Further understanding of the potential and likelihood of within-host persistent infections is important to understand spillover of bat-borne viruses. Persistent infections contribute not only in maintaining viruses in a population but also in triggering pulses of virus shedding. Temporally synchronised stressors such as food shortage and reproduction may weaken the immune system of bats, facilitating persistent infections in infectious bats [38]. Thus, those temporally synchronised stressors can cause viral shedding from persistently infectious bats during a limited period, leading to pulses of viral shedding. Because spillover of bat-borne viruses has been associated with pulses of viral shedding from bats [38], the finding of persistent infection in bats contributes in understanding spillover mechanisms of bat-borne viruses.

Maternity roosts were assumed to play an important role in maintaining coronavirus at the population level [24]. In coronavirus transmission within a population of Myotis, an epidemic peak was observed at the formation of the maternity colony and another peak was observed as newborn pups lost their passive immunity [14]. Transmission of viruses during the breeding season is more readily facilitated, compared with other times due to frequent contact among individuals within a maternity roost [14, 21, 39]. Fluctuating recapture rates and coronavirus prevalence are presumed to be related to the changing ethology of bats during the breeding season. Therefore, CMR data covering both breeding seasons and non-breeding seasons are required to investigate how coronaviruses can be maintained in a bat population even if maternal roosts do not facilitate viral transmission.

These findings need to be treated with some caution, because the low sample size limits our confidence in the results of modelling. For example, the recapture rates were markedly different from recapturing occasion to occasion (Fig. 1a), as only one bat was sampled at the fifth recapturing occasion [21]. Additionally, the CMR data included only coronavirus RNA detections, without detections of coronavirus antibodies. A SARS coronavirus crude antigen ELISA was not successful in detecting antibodies against the putative novel Alphacoronavirus in these bats [21]. Thus, the lack of seroprevalence in the CMR data limited the accuracy of the estimated duration of recovery. Nevertheless, the CMR data deserve intensive analyses because longitudinal sampling of individual bats for infectious diseases is difficult to achieve and allows estimation of epidemiological parameters. The CMR study in Smith's study [21] had relatively high recapture rates thanks to finding a lifting hole of a bridge where bats, infected with coronavirus, roosted with a high affinity to their colony. Fluctuating recapture rates across capturing occasions in the CMR data, which might be associated with trap-shy and adaptive methods of capturing, highlighted the difficulty of recapturing specific bats during the entire sampling period.
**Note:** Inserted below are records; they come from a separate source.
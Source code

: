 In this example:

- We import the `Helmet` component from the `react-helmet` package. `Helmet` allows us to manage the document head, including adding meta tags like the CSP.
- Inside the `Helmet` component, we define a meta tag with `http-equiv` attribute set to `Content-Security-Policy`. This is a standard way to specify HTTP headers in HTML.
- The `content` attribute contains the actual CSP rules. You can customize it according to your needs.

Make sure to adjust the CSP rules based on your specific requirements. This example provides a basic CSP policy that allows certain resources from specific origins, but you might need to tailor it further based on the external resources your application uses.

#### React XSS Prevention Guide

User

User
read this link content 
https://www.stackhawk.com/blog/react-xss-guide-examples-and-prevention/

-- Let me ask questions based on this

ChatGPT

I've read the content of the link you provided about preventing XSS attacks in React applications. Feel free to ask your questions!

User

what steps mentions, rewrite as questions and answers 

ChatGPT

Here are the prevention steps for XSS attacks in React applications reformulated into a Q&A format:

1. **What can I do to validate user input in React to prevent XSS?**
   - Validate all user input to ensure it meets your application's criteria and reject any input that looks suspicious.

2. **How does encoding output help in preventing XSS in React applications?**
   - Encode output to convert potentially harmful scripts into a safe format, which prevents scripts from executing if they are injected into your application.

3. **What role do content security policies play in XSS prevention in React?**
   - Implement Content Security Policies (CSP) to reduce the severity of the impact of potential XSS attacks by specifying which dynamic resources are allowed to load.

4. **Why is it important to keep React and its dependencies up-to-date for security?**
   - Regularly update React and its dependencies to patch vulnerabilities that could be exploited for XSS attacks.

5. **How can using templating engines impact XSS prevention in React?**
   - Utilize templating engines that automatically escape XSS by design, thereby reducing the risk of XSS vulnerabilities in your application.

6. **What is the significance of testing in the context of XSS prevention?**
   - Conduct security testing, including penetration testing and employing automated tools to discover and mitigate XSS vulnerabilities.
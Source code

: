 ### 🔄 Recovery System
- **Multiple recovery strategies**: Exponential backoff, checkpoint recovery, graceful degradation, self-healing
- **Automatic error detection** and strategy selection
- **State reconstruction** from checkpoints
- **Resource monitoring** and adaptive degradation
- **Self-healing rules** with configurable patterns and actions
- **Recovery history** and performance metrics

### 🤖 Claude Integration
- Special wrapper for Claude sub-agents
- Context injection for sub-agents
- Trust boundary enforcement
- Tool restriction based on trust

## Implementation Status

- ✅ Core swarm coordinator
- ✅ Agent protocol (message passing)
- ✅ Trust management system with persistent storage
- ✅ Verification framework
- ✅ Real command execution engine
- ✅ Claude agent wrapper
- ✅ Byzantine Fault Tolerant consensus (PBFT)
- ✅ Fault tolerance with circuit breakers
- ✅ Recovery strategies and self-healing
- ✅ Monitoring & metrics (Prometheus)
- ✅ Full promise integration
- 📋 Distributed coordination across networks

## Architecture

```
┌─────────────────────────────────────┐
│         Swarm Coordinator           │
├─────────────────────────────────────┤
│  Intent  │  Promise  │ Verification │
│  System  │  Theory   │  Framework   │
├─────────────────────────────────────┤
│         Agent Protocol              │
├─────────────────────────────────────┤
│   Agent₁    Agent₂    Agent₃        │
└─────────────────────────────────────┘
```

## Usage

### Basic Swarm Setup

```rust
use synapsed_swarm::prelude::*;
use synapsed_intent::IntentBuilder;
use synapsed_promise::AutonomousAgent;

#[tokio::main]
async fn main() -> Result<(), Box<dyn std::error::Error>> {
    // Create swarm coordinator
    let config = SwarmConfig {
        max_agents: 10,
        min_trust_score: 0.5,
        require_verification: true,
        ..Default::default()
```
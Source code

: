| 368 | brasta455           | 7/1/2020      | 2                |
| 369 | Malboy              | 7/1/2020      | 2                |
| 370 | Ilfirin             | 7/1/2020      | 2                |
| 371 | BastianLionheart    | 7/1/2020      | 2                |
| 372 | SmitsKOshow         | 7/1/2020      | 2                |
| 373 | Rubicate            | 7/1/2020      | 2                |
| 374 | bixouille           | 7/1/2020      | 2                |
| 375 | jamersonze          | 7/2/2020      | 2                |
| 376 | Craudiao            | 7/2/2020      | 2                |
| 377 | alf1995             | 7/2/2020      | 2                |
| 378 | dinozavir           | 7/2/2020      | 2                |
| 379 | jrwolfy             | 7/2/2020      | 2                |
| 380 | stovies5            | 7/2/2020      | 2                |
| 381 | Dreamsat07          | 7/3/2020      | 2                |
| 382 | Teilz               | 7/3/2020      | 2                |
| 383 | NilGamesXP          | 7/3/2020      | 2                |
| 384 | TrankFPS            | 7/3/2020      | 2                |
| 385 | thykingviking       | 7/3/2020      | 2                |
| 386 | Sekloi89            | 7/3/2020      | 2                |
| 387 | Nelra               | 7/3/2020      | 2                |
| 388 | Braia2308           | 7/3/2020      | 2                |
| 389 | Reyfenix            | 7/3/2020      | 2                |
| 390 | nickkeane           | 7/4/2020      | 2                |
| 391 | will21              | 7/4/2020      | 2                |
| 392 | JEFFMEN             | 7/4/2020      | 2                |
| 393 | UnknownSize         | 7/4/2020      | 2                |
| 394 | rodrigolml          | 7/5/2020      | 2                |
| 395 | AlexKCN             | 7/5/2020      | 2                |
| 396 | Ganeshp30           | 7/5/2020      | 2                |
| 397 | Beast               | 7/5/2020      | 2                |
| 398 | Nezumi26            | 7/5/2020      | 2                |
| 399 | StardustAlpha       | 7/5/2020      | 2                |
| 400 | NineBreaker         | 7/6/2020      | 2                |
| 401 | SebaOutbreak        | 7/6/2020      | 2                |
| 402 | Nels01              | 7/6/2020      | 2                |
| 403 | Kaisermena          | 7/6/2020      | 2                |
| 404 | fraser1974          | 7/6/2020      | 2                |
Persistent infections have been hypothesised as a mechanism for viral persistence, not only in coronaviruses [23], but also in other bat-borne viruses, for example filoviruses and henipaviruses, despite lack of direct evidence [20]. It was also hypothesised that a small portion of super-long-shedder bats with a long infectious period could maintain Hendra virus in a bat population [13]. Although further comprehensive datasets are needed to understand the effects of persistent infection, this study shows the value of longitudinal individual data from bats with viral infections to elucidate transmission dynamics of bat-borne viruses, underscoring the need of individual bat tracking data with infection states to improve our understanding of infection dynamics of bat-borne viruses.